### Data provided
-*-*-

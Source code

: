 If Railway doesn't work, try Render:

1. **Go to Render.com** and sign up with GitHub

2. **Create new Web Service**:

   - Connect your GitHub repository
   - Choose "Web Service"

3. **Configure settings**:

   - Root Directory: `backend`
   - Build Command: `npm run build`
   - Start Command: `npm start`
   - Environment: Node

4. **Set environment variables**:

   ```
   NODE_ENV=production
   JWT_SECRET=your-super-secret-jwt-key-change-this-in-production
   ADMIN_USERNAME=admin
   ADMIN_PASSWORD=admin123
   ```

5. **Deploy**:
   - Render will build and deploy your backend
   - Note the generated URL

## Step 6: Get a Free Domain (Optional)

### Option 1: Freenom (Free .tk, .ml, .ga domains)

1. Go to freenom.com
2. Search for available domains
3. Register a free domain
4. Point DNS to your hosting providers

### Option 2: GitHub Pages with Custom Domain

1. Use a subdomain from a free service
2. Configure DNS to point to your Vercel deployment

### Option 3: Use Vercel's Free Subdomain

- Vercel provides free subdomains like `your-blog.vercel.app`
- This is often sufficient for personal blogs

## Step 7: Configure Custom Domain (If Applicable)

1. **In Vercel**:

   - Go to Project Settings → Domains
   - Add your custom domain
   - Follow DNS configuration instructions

-*-*-

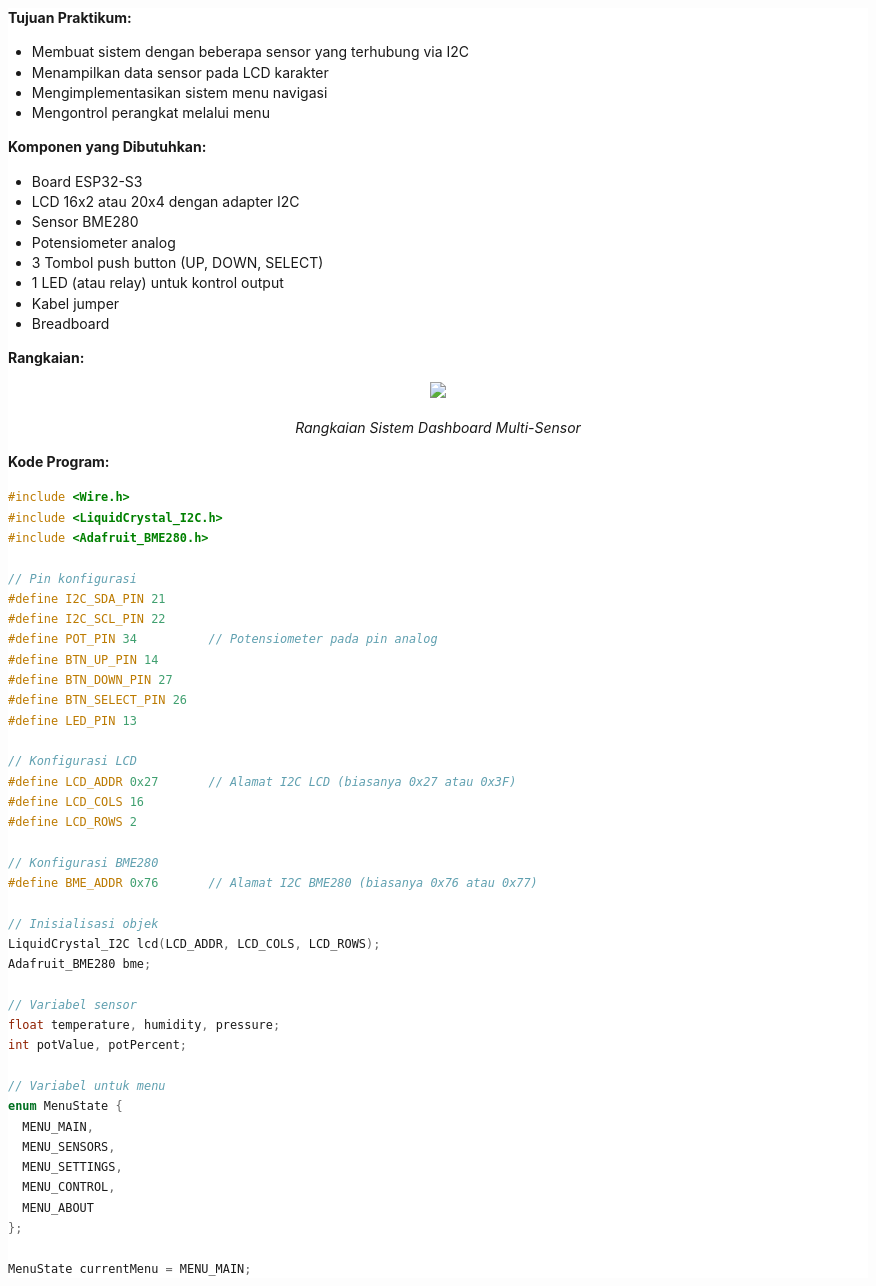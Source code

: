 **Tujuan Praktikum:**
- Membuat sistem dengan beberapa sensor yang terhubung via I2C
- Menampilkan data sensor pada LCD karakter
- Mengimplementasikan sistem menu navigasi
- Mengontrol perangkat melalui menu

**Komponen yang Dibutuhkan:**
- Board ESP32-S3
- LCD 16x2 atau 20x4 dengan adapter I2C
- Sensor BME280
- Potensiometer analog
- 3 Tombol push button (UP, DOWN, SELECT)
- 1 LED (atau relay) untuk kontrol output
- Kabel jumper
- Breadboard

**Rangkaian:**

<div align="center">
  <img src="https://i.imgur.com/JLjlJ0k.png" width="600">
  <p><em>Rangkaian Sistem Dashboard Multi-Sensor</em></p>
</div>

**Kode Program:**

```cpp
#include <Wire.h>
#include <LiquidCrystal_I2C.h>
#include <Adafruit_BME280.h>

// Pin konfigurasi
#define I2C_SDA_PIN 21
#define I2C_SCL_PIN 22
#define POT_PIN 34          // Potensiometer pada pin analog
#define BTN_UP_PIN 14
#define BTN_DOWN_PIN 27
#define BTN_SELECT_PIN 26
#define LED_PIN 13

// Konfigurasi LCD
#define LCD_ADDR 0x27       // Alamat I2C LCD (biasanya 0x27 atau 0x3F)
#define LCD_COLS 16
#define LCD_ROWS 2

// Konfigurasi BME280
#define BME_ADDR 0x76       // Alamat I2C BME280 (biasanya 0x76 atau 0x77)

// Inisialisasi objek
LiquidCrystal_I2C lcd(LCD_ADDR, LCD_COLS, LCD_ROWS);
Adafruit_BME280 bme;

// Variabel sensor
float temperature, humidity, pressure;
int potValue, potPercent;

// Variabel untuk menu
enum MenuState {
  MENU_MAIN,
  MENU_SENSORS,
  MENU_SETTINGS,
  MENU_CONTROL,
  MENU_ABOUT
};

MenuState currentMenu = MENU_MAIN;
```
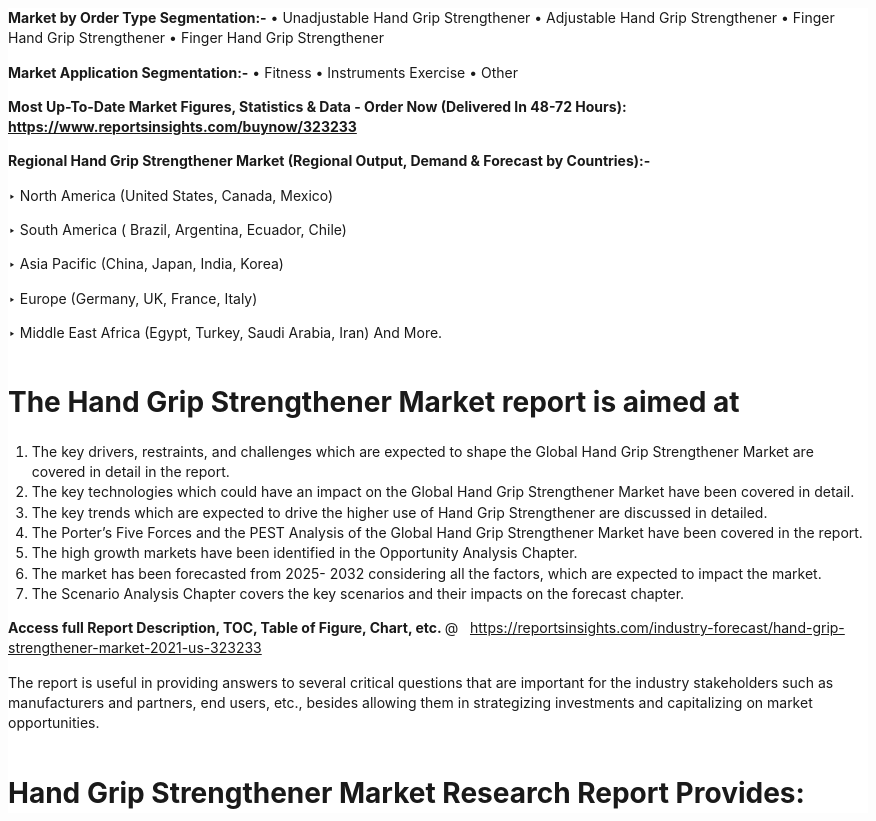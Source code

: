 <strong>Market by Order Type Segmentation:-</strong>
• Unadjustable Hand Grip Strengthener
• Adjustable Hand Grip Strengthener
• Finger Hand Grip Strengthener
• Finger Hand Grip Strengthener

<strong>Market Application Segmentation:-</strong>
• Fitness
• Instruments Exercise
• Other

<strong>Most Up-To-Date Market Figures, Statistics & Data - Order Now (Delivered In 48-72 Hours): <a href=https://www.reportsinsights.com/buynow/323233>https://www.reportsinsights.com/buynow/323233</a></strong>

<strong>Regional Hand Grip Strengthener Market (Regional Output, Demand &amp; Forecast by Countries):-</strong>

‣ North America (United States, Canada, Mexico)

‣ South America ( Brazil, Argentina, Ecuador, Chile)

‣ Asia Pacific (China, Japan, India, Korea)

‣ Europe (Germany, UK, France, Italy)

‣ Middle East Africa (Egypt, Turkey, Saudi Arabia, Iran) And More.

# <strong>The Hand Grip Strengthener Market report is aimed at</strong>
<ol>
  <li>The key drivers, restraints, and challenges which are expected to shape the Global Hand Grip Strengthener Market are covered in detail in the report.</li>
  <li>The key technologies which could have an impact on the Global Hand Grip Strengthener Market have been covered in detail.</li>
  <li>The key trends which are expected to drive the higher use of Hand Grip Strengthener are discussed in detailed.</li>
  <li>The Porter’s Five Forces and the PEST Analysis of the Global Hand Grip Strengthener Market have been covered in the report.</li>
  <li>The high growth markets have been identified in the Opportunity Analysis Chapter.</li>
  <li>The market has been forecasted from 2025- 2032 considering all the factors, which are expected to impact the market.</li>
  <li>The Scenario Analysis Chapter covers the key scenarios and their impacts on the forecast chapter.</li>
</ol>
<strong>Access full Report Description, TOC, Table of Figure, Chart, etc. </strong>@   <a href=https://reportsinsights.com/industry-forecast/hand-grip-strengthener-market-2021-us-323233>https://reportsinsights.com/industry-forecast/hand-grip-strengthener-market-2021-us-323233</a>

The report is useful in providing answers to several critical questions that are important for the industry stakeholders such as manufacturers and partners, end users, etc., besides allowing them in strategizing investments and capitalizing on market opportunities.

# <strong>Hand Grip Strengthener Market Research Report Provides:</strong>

-*-*-

### What you will do
Return only the part of the records above that opens with the line containing "The report is" and closes with the line containing "# <strong>Hand Grip", ends included.

### Response to the exercise
The report is useful in providing answers to several critical questions that are important for the industry stakeholders such as manufacturers and partners, end users, etc., besides allowing them in strategizing investments and capitalizing on market opportunities.

# <strong>Hand Grip Strengthener Market Research Report Provides:</strong>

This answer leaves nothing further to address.